* [Data to examine]:
☆ ☆ ☆ ☆
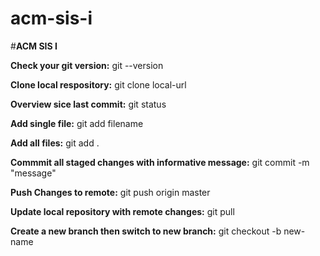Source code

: # acm-sis-i

#**ACM SIS I**

**Check your git version:** git --version

**Clone local respository:** git clone local-url

**Overview sice last commit:** git status

**Add single file:** git add filename

**Add all files:** git add .

**Commmit all staged changes with informative message:** git commit -m "message"

**Push Changes to remote:** git push origin master

**Update local repository with remote changes:** git pull

**Create a new branch then switch to new branch:** git checkout -b new-name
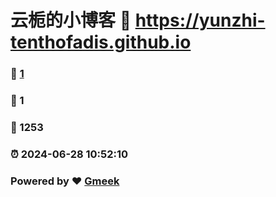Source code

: # 云栀的小博客 :link: https://yunzhi-tenthofadis.github.io 
### :page_facing_up: [1](https://yunzhi-tenthofadis.github.io/tag.html) 
### :speech_balloon: 1 
### :hibiscus: 1253 
### :alarm_clock: 2024-06-28 10:52:10 
### Powered by :heart: [Gmeek](https://github.com/Meekdai/Gmeek)
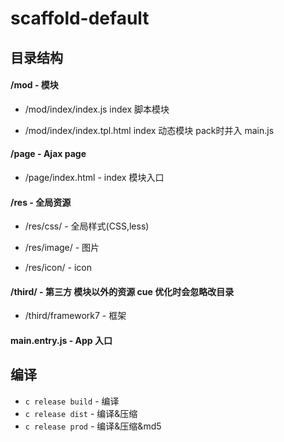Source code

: # scaffold-default

## 目录结构

#### /mod - 模块

- /mod/index/index.js  index 脚本模块

- /mod/index/index.tpl.html  index 动态模块 pack时并入 main.js


#### /page - Ajax page

- /page/index.html - index 模块入口

#### /res - 全局资源

- /res/css/ - 全局样式(CSS,less)

- /res/image/ - 图片

- /res/icon/ - icon

#### /third/ - 第三方 模块以外的资源 cue 优化时会忽略改目录
- /third/framework7 - 框架

#### main.entry.js - App 入口

## 编译

- `c release build` - 编译
- `c release dist` - 编译&压缩
- `c release prod` - 编译&压缩&md5
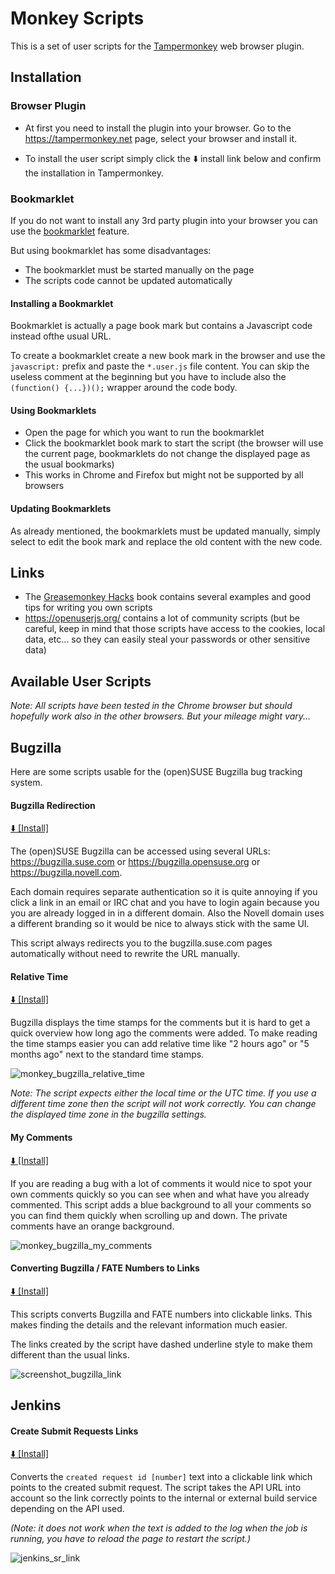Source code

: # Monkey Scripts

This is a set of user scripts for the [Tampermonkey](https://tampermonkey.net/)
web browser plugin.

## Installation

### Browser Plugin

- At first you need to install the plugin into your browser.
  Go to the https://tampermonkey.net page, select your browser and install it.

- To install the user script simply click the :arrow_down: install link below
  and confirm the installation in Tampermonkey.

### Bookmarklet

If you do not want to install any 3rd party plugin into your browser you can use
the [bookmarklet](https://en.wikipedia.org/wiki/Bookmarklet) feature.

But using bookmarklet has some disadvantages:

- The bookmarklet must be started manually on the page
- The scripts code cannot be updated automatically

#### Installing a Bookmarklet

Bookmarklet is actually a page book mark but contains a Javascript code instead
ofthe usual URL.

To create a bookmarklet create a new book mark in the browser and use
the `javascript:` prefix and paste the `*.user.js` file content. You can skip
the useless comment at the beginning but you have to include also the
`(function() {...})();` wrapper around the code body.

#### Using Bookmarklets

- Open the page for which you want to run the bookmarklet
- Click the bookmarklet book mark to start the script (the browser will
  use the current page, bookmarklets do not change the displayed page as the
  usual bookmarks)
- This works in Chrome and Firefox but might not be supported by all browsers

#### Updating Bookmarklets

As already mentioned, the bookmarklets must be updated manually, simply select
to edit the book mark and replace the old content with the new code.

## Links

- The [Greasemonkey Hacks](
  http://commons.oreilly.com/wiki/index.php/Greasemonkey_Hacks) book contains
  several examples and good tips for writing you own scripts
- https://openuserjs.org/ contains a lot of community scripts (but be careful,
  keep in mind that those scripts have access to the cookies, local data,
  etc... so they can easily steal your passwords or other sensitive data)

## Available User Scripts

*Note: All scripts have been tested in the Chrome browser but should hopefully
work also in the other browsers. But your mileage might vary...*

## Bugzilla

Here are some scripts usable for the (open)SUSE Bugzilla bug tracking system.

#### Bugzilla Redirection

[ :arrow_down: [Install]](
https://github.com/lslezak/monkey_scripts/raw/master/bugzilla_redirect.user.js)

The (open)SUSE Bugzilla can be accessed using several URLs:
https://bugzilla.suse.com or https://bugzilla.opensuse.org or
https://bugzilla.novell.com.

Each domain requires separate authentication so it is quite annoying if you
click a link in an email or IRC chat and you have to login again because you
you are already logged in in a different domain. Also the Novell domain uses
a different branding so it would be nice to always stick with the same UI.

This script always redirects you to the bugzilla.suse.com pages
automatically without need to rewrite the URL manually.


#### Relative Time

[ :arrow_down: [Install]](
https://github.com/lslezak/monkey_scripts/raw/master/bugzilla_relative_time.user.js)


Bugzilla displays the time stamps for the comments but it is hard to get a quick
overview how long ago the comments were added. To make reading the time stamps
easier you can add relative time like "2 hours ago" or "5 months ago" next to the
standard time stamps.

![monkey_bugzilla_relative_time](
https://user-images.githubusercontent.com/907998/28940631-a92f7934-7895-11e7-949b-f1c64138feee.png)

*Note: The script expects either the local time or the UTC time. If you use
a different time zone then the script will not work correctly. You can change
the displayed time zone in the bugzilla settings.*


#### My Comments

[ :arrow_down: [Install]](
https://github.com/lslezak/monkey_scripts/raw/master/bugzilla_my_comments.user.js)

If you are reading a bug with a lot of comments it would nice to spot
your own comments quickly so you can see when and what have you already
commented. This script adds a blue background to all your comments so you
can find them quickly when scrolling up and down. The private comments have
an orange background.

![monkey_bugzilla_my_comments](
https://user-images.githubusercontent.com/907998/28941004-d8b8448c-7896-11e7-9d36-6c1592459eea.png)


#### Converting Bugzilla / FATE Numbers to Links

[ :arrow_down: [Install]](
https://github.com/lslezak/monkey_scripts/raw/master/bugzilla_links.user.js)

This scripts converts Bugzilla and FATE numbers into clickable links.
This makes finding the details and the relevant information much easier.

The links created by the script have dashed underline style to make them
different than the usual links.

![screenshot_bugzilla_link](https://user-images.githubusercontent.com/907998/30249300-f4aef6de-9639-11e7-9acc-17ffddfa55f1.png)


## Jenkins

#### Create Submit Requests Links

[ :arrow_down: [Install]](
https://github.com/lslezak/monkey_scripts/raw/master/jenkins_sr_link.user.js)

Converts the `created request id [number]` text into a clickable link which
points to the created submit request. The script takes the API URL into account
so the link correctly points to the internal or external build service depending
on the API used.

*(Note: it does not work when the text is added to the log when the job is
running, you have to reload the page to restart the script.)*

![jenkins_sr_link](
https://user-images.githubusercontent.com/907998/29870053-f84e1458-8d85-11e7-89ba-68d9ebe671df.png)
☆ ☆ ☆ ☆
* [What you have to do]: State the number of lines in the material above in which the string "third" appears, with no accompanying text.

* [Solution]: 2